In a ruling Monday, Judge Ann Aiken “rebuked claims by the Trump administration that the suit falls under the Administrative Procedures Act (APA),” which “outlines procedures for judicial review when plaintiffs make claims against a federal agency,” Climate Liability News reports. “She also brushed off claims by the federal government that the young plaintiffs lacked standing in the case, ruling that the plaintiffs—who have submitted depositions and other evidence suggesting they have been harmed by the impacts of climate change—have demonstrated they have been harmed, that harm will continue, and the harm can be attributed to the defendants.”
“Federal defendants have admitted that from 1850 to 2012, CO2 emissions from sources within the United States, including from land use, comprised more than 25 [percent] of cumulative global CO2 emissions,” Aiken wrote.
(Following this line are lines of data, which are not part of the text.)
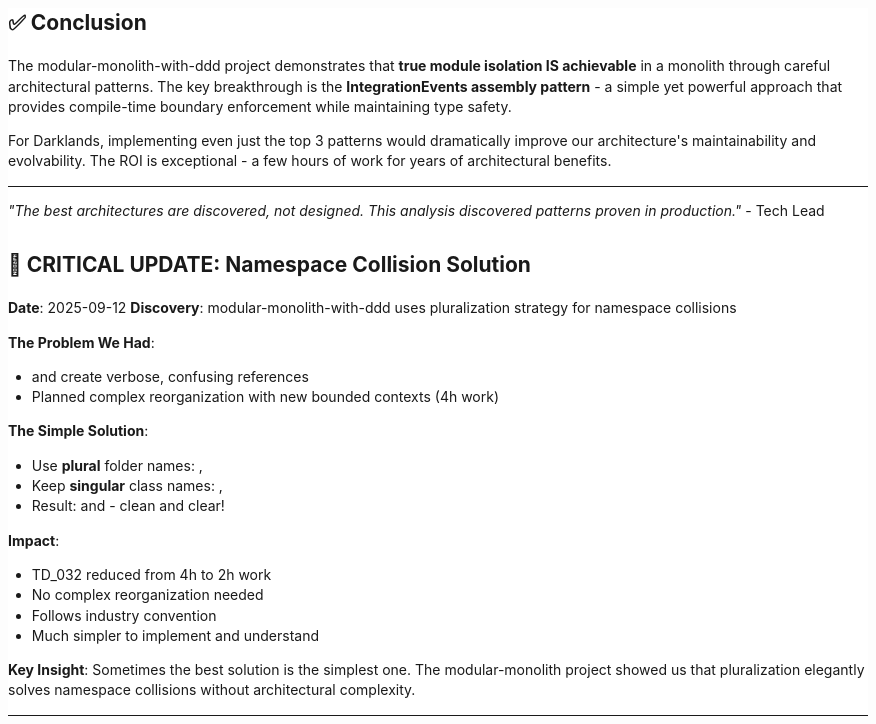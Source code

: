 ## ✅ Conclusion

The modular-monolith-with-ddd project demonstrates that **true module isolation IS achievable** in a monolith through careful architectural patterns. The key breakthrough is the **IntegrationEvents assembly pattern** - a simple yet powerful approach that provides compile-time boundary enforcement while maintaining type safety.

For Darklands, implementing even just the top 3 patterns would dramatically improve our architecture's maintainability and evolvability. The ROI is exceptional - a few hours of work for years of architectural benefits.

---

*"The best architectures are discovered, not designed. This analysis discovered patterns proven in production."* - Tech Lead
## 🎯 CRITICAL UPDATE: Namespace Collision Solution

**Date**: 2025-09-12
**Discovery**: modular-monolith-with-ddd uses pluralization strategy for namespace collisions

**The Problem We Had**:
-  and  create verbose, confusing references
- Planned complex reorganization with new bounded contexts (4h work)

**The Simple Solution**:
- Use **plural** folder names: ,  
- Keep **singular** class names: , 
- Result:  and  - clean and clear!

**Impact**:
- TD_032 reduced from 4h to 2h work
- No complex reorganization needed
- Follows industry convention
- Much simpler to implement and understand

**Key Insight**: Sometimes the best solution is the simplest one. The modular-monolith project showed us that pluralization elegantly solves namespace collisions without architectural complexity.

---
She also quashed the government’s argument that climate policy-making belongs to the legislative and executive branches of the U.S. government, not the courts. “Courts have an obligation not to overstep the bounds of their jurisdiction, but they have an equally important duty to fulfill their role as a check on any unconstitutional actions of the other branches of government.”
Julia Olson, executive director and chief legal counsel of Our Children’s Trust, said the court “continues to provide well-reasoned decisions that narrow and appropriately frame the heart of this case for trial.” She added that “we are finalizing exhibits for trial, and our experts and plaintiffs have booked their tickets to Oregon. We are ready to bring all of the facts forward and prove these youths’ case once and for all.”